#### WHAT YOU HAVE TO DO
Would you repeat every entry below word for word but drop the images?
(MATERIAL FOR THIS TASK Opens)
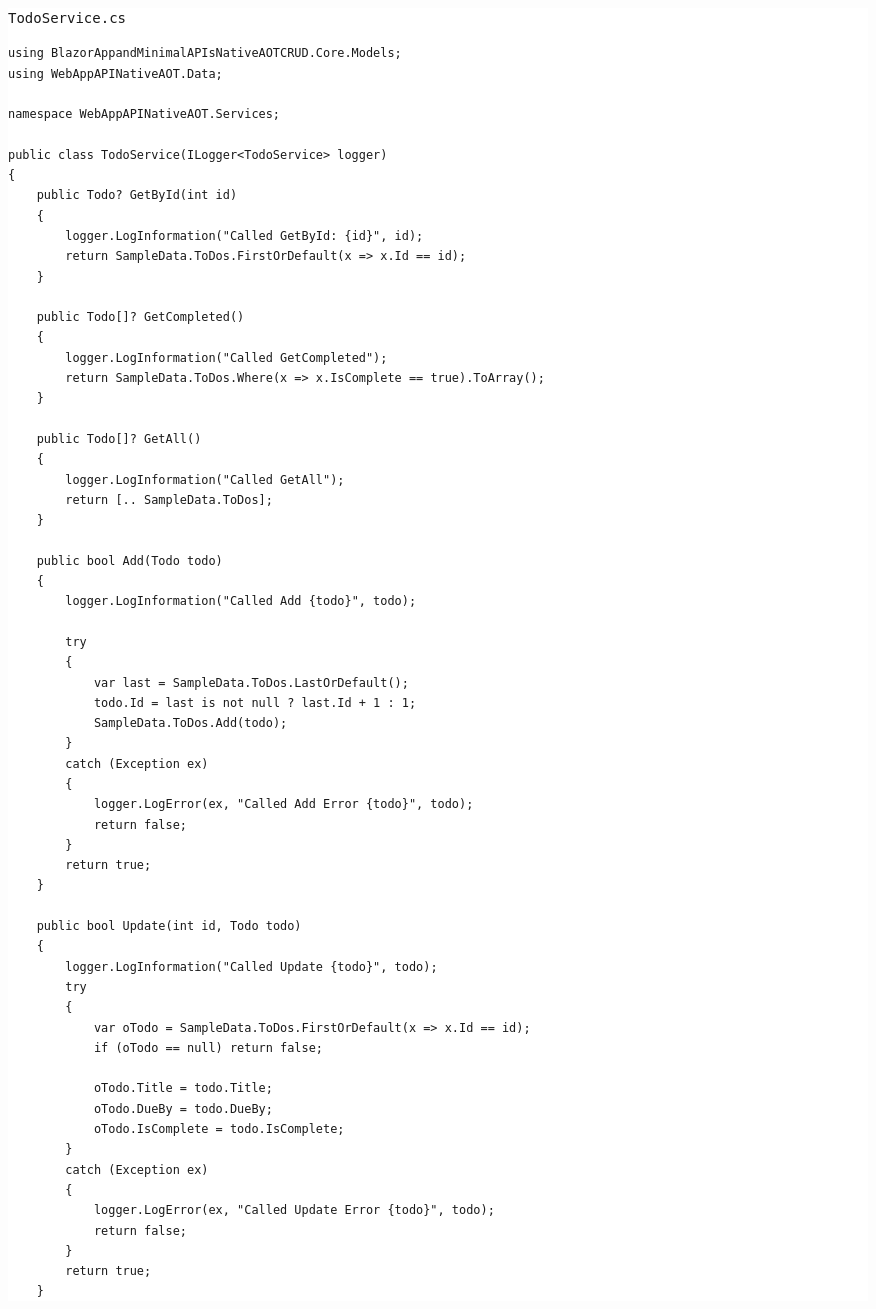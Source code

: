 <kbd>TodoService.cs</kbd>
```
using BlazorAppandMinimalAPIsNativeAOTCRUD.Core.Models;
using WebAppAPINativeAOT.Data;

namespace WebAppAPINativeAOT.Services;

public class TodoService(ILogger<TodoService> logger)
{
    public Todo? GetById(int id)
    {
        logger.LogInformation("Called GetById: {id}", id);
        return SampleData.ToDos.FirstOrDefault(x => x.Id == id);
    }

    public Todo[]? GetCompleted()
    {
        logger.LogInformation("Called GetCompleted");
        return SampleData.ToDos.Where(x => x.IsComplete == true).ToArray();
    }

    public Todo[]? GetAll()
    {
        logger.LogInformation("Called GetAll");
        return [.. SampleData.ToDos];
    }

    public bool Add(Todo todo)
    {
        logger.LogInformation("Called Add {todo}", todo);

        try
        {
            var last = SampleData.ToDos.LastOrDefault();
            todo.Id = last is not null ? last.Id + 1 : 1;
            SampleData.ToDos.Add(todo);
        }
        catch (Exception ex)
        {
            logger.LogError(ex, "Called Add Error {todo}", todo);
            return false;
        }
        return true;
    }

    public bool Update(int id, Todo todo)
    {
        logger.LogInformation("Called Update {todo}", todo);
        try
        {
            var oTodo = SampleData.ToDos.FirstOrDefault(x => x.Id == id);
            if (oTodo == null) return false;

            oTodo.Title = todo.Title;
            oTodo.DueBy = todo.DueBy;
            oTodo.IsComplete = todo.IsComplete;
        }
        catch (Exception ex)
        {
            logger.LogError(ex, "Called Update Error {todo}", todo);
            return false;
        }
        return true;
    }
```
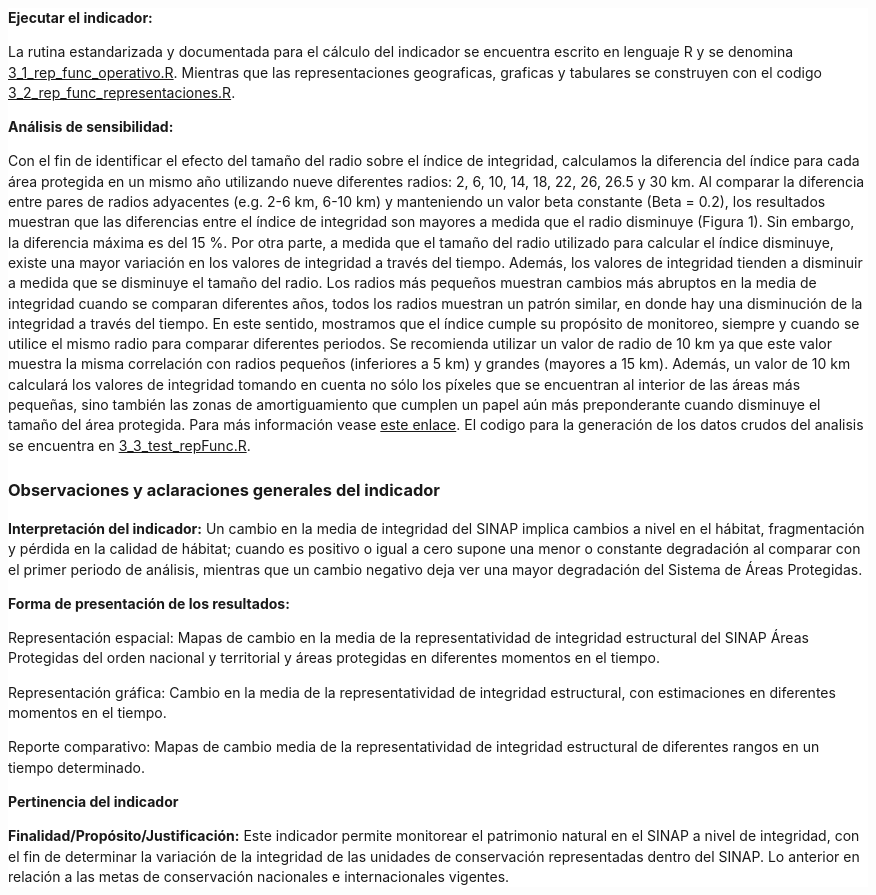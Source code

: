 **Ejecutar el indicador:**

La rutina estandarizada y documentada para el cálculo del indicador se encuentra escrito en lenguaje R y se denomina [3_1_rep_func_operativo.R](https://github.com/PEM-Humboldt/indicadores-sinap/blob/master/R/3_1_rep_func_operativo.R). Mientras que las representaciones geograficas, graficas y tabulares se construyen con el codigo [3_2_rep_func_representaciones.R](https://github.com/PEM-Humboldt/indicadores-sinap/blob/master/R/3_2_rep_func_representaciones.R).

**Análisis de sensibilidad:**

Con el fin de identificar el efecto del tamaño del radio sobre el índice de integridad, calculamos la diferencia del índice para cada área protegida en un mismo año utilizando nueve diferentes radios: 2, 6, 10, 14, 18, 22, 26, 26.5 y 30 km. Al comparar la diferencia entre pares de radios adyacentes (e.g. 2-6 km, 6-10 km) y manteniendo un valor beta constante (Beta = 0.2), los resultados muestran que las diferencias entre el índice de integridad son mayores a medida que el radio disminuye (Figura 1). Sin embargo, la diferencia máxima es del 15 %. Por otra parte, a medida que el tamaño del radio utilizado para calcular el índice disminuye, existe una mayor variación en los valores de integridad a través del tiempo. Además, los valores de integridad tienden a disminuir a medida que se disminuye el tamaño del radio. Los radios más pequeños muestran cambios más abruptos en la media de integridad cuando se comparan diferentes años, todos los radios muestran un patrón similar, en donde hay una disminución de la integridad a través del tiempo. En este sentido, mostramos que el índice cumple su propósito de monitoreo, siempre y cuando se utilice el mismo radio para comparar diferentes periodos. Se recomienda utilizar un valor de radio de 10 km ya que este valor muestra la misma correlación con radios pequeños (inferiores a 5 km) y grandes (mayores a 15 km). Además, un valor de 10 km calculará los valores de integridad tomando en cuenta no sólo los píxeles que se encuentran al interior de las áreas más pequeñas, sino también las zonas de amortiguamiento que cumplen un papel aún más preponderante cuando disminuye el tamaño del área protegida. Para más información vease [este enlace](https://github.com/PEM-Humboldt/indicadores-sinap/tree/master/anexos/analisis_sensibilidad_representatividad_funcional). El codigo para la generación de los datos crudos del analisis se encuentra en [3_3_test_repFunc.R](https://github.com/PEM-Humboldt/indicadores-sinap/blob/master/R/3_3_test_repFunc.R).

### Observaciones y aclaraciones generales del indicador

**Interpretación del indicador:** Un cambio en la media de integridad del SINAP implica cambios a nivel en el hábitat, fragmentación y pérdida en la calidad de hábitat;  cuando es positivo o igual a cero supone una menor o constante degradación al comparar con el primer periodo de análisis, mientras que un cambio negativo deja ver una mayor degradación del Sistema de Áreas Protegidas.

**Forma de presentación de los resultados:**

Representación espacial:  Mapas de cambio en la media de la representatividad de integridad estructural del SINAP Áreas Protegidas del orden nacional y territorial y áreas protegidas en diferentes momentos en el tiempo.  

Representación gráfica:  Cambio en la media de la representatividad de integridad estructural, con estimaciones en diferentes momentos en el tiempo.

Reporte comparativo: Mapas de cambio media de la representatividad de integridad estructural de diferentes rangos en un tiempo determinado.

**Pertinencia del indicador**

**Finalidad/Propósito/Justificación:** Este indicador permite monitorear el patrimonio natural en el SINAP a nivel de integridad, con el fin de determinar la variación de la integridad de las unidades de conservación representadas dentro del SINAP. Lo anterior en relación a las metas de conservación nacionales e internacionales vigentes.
(MATERIAL FOR THIS TASK Closes)
#### EXERCISE OUTPUT
Source code

: <kbd>TodoService.cs</kbd>
```
using BlazorAppandMinimalAPIsNativeAOTCRUD.Core.Models;
using WebAppAPINativeAOT.Data;

namespace WebAppAPINativeAOT.Services;

public class TodoService(ILogger<TodoService> logger)
{
    public Todo? GetById(int id)
    {
        logger.LogInformation("Called GetById: {id}", id);
        return SampleData.ToDos.FirstOrDefault(x => x.Id == id);
    }

    public Todo[]? GetCompleted()
    {
        logger.LogInformation("Called GetCompleted");
        return SampleData.ToDos.Where(x => x.IsComplete == true).ToArray();
    }

    public Todo[]? GetAll()
    {
        logger.LogInformation("Called GetAll");
        return [.. SampleData.ToDos];
    }

    public bool Add(Todo todo)
    {
        logger.LogInformation("Called Add {todo}", todo);

        try
        {
            var last = SampleData.ToDos.LastOrDefault();
            todo.Id = last is not null ? last.Id + 1 : 1;
            SampleData.ToDos.Add(todo);
        }
        catch (Exception ex)
        {
            logger.LogError(ex, "Called Add Error {todo}", todo);
            return false;
        }
        return true;
    }

    public bool Update(int id, Todo todo)
    {
        logger.LogInformation("Called Update {todo}", todo);
        try
        {
            var oTodo = SampleData.ToDos.FirstOrDefault(x => x.Id == id);
            if (oTodo == null) return false;

            oTodo.Title = todo.Title;
            oTodo.DueBy = todo.DueBy;
            oTodo.IsComplete = todo.IsComplete;
        }
        catch (Exception ex)
        {
            logger.LogError(ex, "Called Update Error {todo}", todo);
            return false;
        }
        return true;
    }
```
Source code

: **Ejecutar el indicador:**

La rutina estandarizada y documentada para el cálculo del indicador se encuentra escrito en lenguaje R y se denomina [3_1_rep_func_operativo.R](https://github.com/PEM-Humboldt/indicadores-sinap/blob/master/R/3_1_rep_func_operativo.R). Mientras que las representaciones geograficas, graficas y tabulares se construyen con el codigo [3_2_rep_func_representaciones.R](https://github.com/PEM-Humboldt/indicadores-sinap/blob/master/R/3_2_rep_func_representaciones.R).

**Análisis de sensibilidad:**

Con el fin de identificar el efecto del tamaño del radio sobre el índice de integridad, calculamos la diferencia del índice para cada área protegida en un mismo año utilizando nueve diferentes radios: 2, 6, 10, 14, 18, 22, 26, 26.5 y 30 km. Al comparar la diferencia entre pares de radios adyacentes (e.g. 2-6 km, 6-10 km) y manteniendo un valor beta constante (Beta = 0.2), los resultados muestran que las diferencias entre el índice de integridad son mayores a medida que el radio disminuye (Figura 1). Sin embargo, la diferencia máxima es del 15 %. Por otra parte, a medida que el tamaño del radio utilizado para calcular el índice disminuye, existe una mayor variación en los valores de integridad a través del tiempo. Además, los valores de integridad tienden a disminuir a medida que se disminuye el tamaño del radio. Los radios más pequeños muestran cambios más abruptos en la media de integridad cuando se comparan diferentes años, todos los radios muestran un patrón similar, en donde hay una disminución de la integridad a través del tiempo. En este sentido, mostramos que el índice cumple su propósito de monitoreo, siempre y cuando se utilice el mismo radio para comparar diferentes periodos. Se recomienda utilizar un valor de radio de 10 km ya que este valor muestra la misma correlación con radios pequeños (inferiores a 5 km) y grandes (mayores a 15 km). Además, un valor de 10 km calculará los valores de integridad tomando en cuenta no sólo los píxeles que se encuentran al interior de las áreas más pequeñas, sino también las zonas de amortiguamiento que cumplen un papel aún más preponderante cuando disminuye el tamaño del área protegida. Para más información vease [este enlace](https://github.com/PEM-Humboldt/indicadores-sinap/tree/master/anexos/analisis_sensibilidad_representatividad_funcional). El codigo para la generación de los datos crudos del analisis se encuentra en [3_3_test_repFunc.R](https://github.com/PEM-Humboldt/indicadores-sinap/blob/master/R/3_3_test_repFunc.R).

### Observaciones y aclaraciones generales del indicador

**Interpretación del indicador:** Un cambio en la media de integridad del SINAP implica cambios a nivel en el hábitat, fragmentación y pérdida en la calidad de hábitat;  cuando es positivo o igual a cero supone una menor o constante degradación al comparar con el primer periodo de análisis, mientras que un cambio negativo deja ver una mayor degradación del Sistema de Áreas Protegidas.

**Forma de presentación de los resultados:**

Representación espacial:  Mapas de cambio en la media de la representatividad de integridad estructural del SINAP Áreas Protegidas del orden nacional y territorial y áreas protegidas en diferentes momentos en el tiempo.  

Representación gráfica:  Cambio en la media de la representatividad de integridad estructural, con estimaciones en diferentes momentos en el tiempo.

Reporte comparativo: Mapas de cambio media de la representatividad de integridad estructural de diferentes rangos en un tiempo determinado.

**Pertinencia del indicador**

**Finalidad/Propósito/Justificación:** Este indicador permite monitorear el patrimonio natural en el SINAP a nivel de integridad, con el fin de determinar la variación de la integridad de las unidades de conservación representadas dentro del SINAP. Lo anterior en relación a las metas de conservación nacionales e internacionales vigentes.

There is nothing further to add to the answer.